• [Work task]: Unless it is a picture, every line from the start of the entries through the line with "- [ ] Investigator's" must be retyped exactly.
(Records for the task Opens)
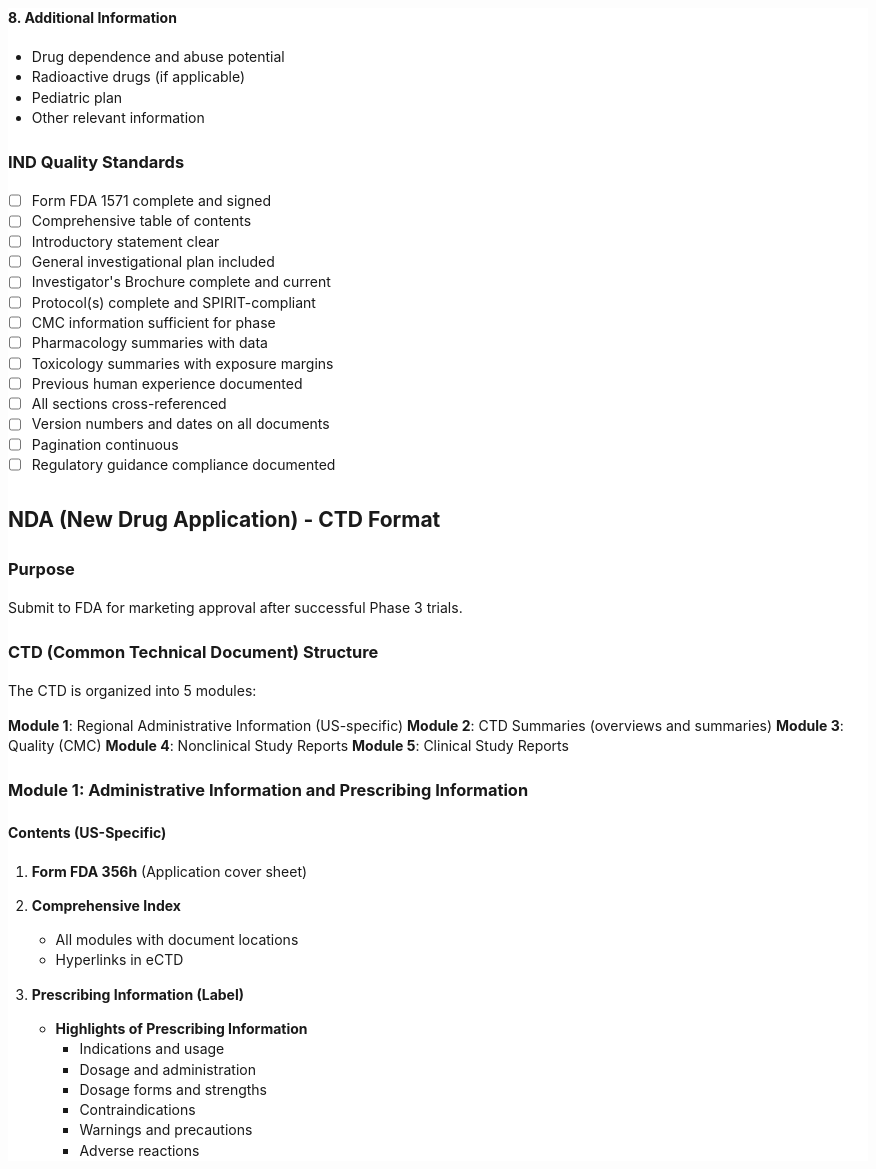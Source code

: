 #### 8. Additional Information

- Drug dependence and abuse potential
- Radioactive drugs (if applicable)
- Pediatric plan
- Other relevant information

### IND Quality Standards

- [ ] Form FDA 1571 complete and signed
- [ ] Comprehensive table of contents
- [ ] Introductory statement clear
- [ ] General investigational plan included
- [ ] Investigator's Brochure complete and current
- [ ] Protocol(s) complete and SPIRIT-compliant
- [ ] CMC information sufficient for phase
- [ ] Pharmacology summaries with data
- [ ] Toxicology summaries with exposure margins
- [ ] Previous human experience documented
- [ ] All sections cross-referenced
- [ ] Version numbers and dates on all documents
- [ ] Pagination continuous
- [ ] Regulatory guidance compliance documented

## NDA (New Drug Application) - CTD Format

### Purpose
Submit to FDA for marketing approval after successful Phase 3 trials.

### CTD (Common Technical Document) Structure

The CTD is organized into 5 modules:

**Module 1**: Regional Administrative Information (US-specific)
**Module 2**: CTD Summaries (overviews and summaries)
**Module 3**: Quality (CMC)
**Module 4**: Nonclinical Study Reports
**Module 5**: Clinical Study Reports

### Module 1: Administrative Information and Prescribing Information

#### Contents (US-Specific)

1. **Form FDA 356h** (Application cover sheet)

2. **Comprehensive Index**
   - All modules with document locations
   - Hyperlinks in eCTD

3. **Prescribing Information (Label)**
   - **Highlights of Prescribing Information**
     - Indications and usage
     - Dosage and administration
     - Dosage forms and strengths
     - Contraindications
     - Warnings and precautions
     - Adverse reactions
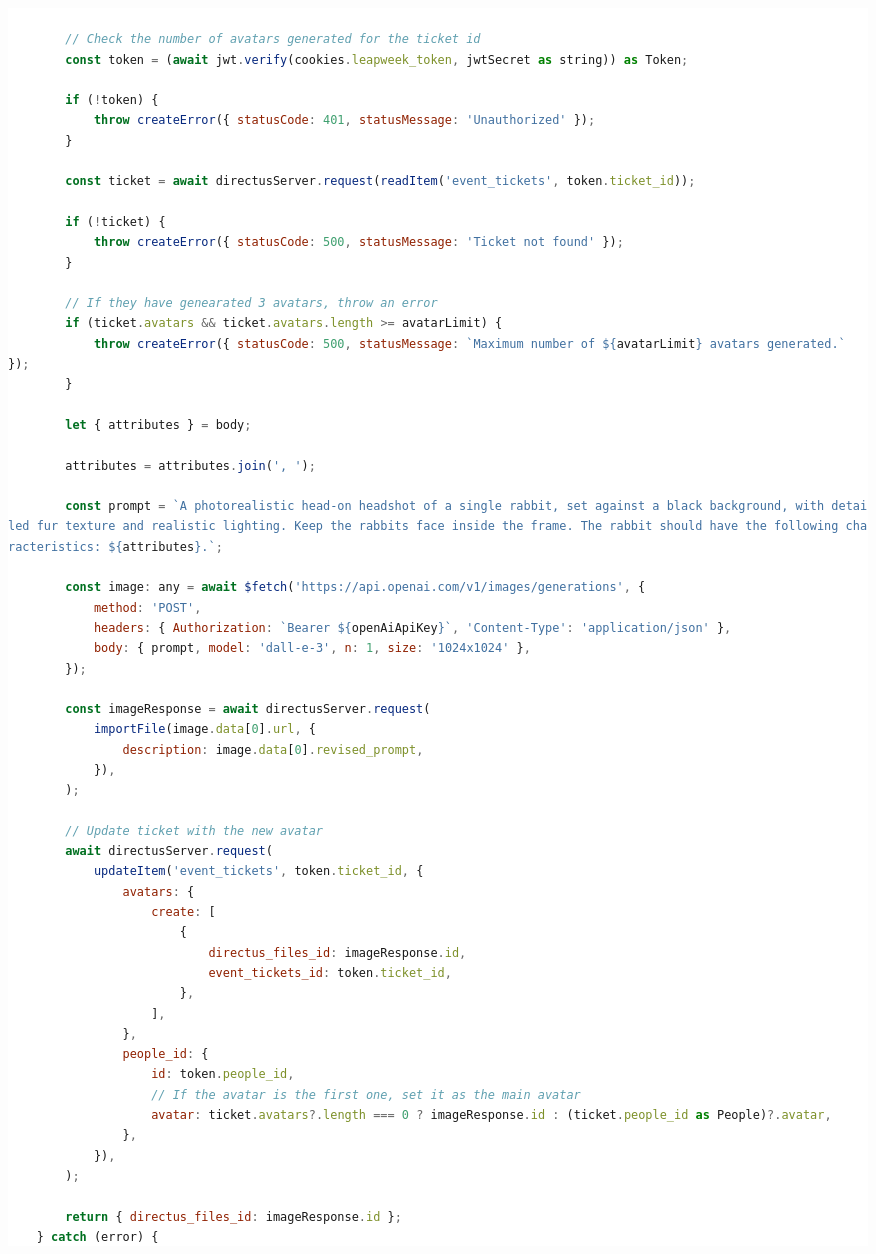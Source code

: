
 ```jsx

		// Check the number of avatars generated for the ticket id
		const token = (await jwt.verify(cookies.leapweek_token, jwtSecret as string)) as Token;

		if (!token) {
			throw createError({ statusCode: 401, statusMessage: 'Unauthorized' });
		}

		const ticket = await directusServer.request(readItem('event_tickets', token.ticket_id));

		if (!ticket) {
			throw createError({ statusCode: 500, statusMessage: 'Ticket not found' });
		}

		// If they have genearated 3 avatars, throw an error
		if (ticket.avatars && ticket.avatars.length >= avatarLimit) {
			throw createError({ statusCode: 500, statusMessage: `Maximum number of ${avatarLimit} avatars generated.` });
		}

		let { attributes } = body;

		attributes = attributes.join(', ');

		const prompt = `A photorealistic head-on headshot of a single rabbit, set against a black background, with detailed fur texture and realistic lighting. Keep the rabbits face inside the frame. The rabbit should have the following characteristics: ${attributes}.`;

		const image: any = await $fetch('https://api.openai.com/v1/images/generations', {
			method: 'POST',
			headers: { Authorization: `Bearer ${openAiApiKey}`, 'Content-Type': 'application/json' },
			body: { prompt, model: 'dall-e-3', n: 1, size: '1024x1024' },
		});

		const imageResponse = await directusServer.request(
			importFile(image.data[0].url, {
				description: image.data[0].revised_prompt,
			}),
		);

		// Update ticket with the new avatar
		await directusServer.request(
			updateItem('event_tickets', token.ticket_id, {
				avatars: {
					create: [
						{
							directus_files_id: imageResponse.id,
							event_tickets_id: token.ticket_id,
						},
					],
				},
				people_id: {
					id: token.people_id,
					// If the avatar is the first one, set it as the main avatar
					avatar: ticket.avatars?.length === 0 ? imageResponse.id : (ticket.people_id as People)?.avatar,
				},
			}),
		);

		return { directus_files_id: imageResponse.id };
	} catch (error) {
```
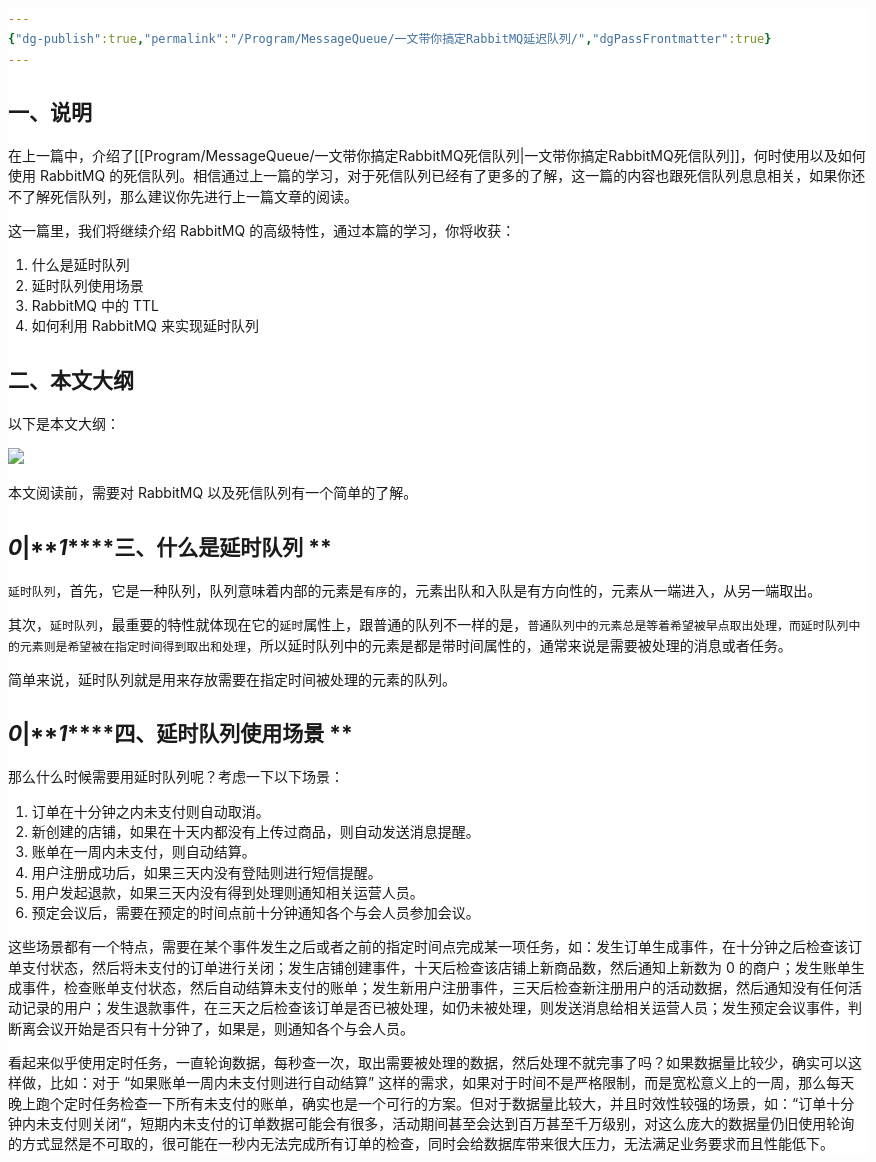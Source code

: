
 ```yaml
---
{"dg-publish":true,"permalink":"/Program/MessageQueue/一文带你搞定RabbitMQ延迟队列/","dgPassFrontmatter":true}
---
```


## 一、说明 

在上一篇中，介绍了[[Program/MessageQueue/一文带你搞定RabbitMQ死信队列\|一文带你搞定RabbitMQ死信队列]]，何时使用以及如何使用 RabbitMQ 的死信队列。相信通过上一篇的学习，对于死信队列已经有了更多的了解，这一篇的内容也跟死信队列息息相关，如果你还不了解死信队列，那么建议你先进行上一篇文章的阅读。

这一篇里，我们将继续介绍 RabbitMQ 的高级特性，通过本篇的学习，你将收获：

1.  什么是延时队列
2.  延时队列使用场景
3.  RabbitMQ 中的 TTL
4.  如何利用 RabbitMQ 来实现延时队列

## 二、本文大纲

以下是本文大纲：

[![](https://i.loli.net/2019/07/28/5d3d74d99699d43032.png)
](https://i.loli.net/2019/07/28/5d3d74d99699d43032.png)

本文阅读前，需要对 RabbitMQ 以及死信队列有一个简单的了解。

## **_0_**\|**_1_\*\***三、什么是延时队列 \*\*

`延时队列`，首先，它是一种队列，队列意味着内部的元素是`有序`的，元素出队和入队是有方向性的，元素从一端进入，从另一端取出。

其次，`延时队列`，最重要的特性就体现在它的`延时`属性上，跟普通的队列不一样的是，`普通队列中的元素总是等着希望被早点取出处理，而延时队列中的元素则是希望被在指定时间得到取出和处理`，所以延时队列中的元素是都是带时间属性的，通常来说是需要被处理的消息或者任务。

简单来说，延时队列就是用来存放需要在指定时间被处理的元素的队列。

## **_0_**\|**_1_\*\***四、延时队列使用场景 \*\*

那么什么时候需要用延时队列呢？考虑一下以下场景：

1.  订单在十分钟之内未支付则自动取消。
2.  新创建的店铺，如果在十天内都没有上传过商品，则自动发送消息提醒。
3.  账单在一周内未支付，则自动结算。
4.  用户注册成功后，如果三天内没有登陆则进行短信提醒。
5.  用户发起退款，如果三天内没有得到处理则通知相关运营人员。
6.  预定会议后，需要在预定的时间点前十分钟通知各个与会人员参加会议。

这些场景都有一个特点，需要在某个事件发生之后或者之前的指定时间点完成某一项任务，如：发生订单生成事件，在十分钟之后检查该订单支付状态，然后将未支付的订单进行关闭；发生店铺创建事件，十天后检查该店铺上新商品数，然后通知上新数为 0 的商户；发生账单生成事件，检查账单支付状态，然后自动结算未支付的账单；发生新用户注册事件，三天后检查新注册用户的活动数据，然后通知没有任何活动记录的用户；发生退款事件，在三天之后检查该订单是否已被处理，如仍未被处理，则发送消息给相关运营人员；发生预定会议事件，判断离会议开始是否只有十分钟了，如果是，则通知各个与会人员。

看起来似乎使用定时任务，一直轮询数据，每秒查一次，取出需要被处理的数据，然后处理不就完事了吗？如果数据量比较少，确实可以这样做，比如：对于 “如果账单一周内未支付则进行自动结算” 这样的需求，如果对于时间不是严格限制，而是宽松意义上的一周，那么每天晚上跑个定时任务检查一下所有未支付的账单，确实也是一个可行的方案。但对于数据量比较大，并且时效性较强的场景，如：“订单十分钟内未支付则关闭“，短期内未支付的订单数据可能会有很多，活动期间甚至会达到百万甚至千万级别，对这么庞大的数据量仍旧使用轮询的方式显然是不可取的，很可能在一秒内无法完成所有订单的检查，同时会给数据库带来很大压力，无法满足业务要求而且性能低下。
(Records for the task Closes)
• [Written solution]:
Source code

: #### 8. Additional Information

- Drug dependence and abuse potential
- Radioactive drugs (if applicable)
- Pediatric plan
- Other relevant information

### IND Quality Standards

- [ ] Form FDA 1571 complete and signed
- [ ] Comprehensive table of contents
- [ ] Introductory statement clear
- [ ] General investigational plan included
- [ ] Investigator's Brochure complete and current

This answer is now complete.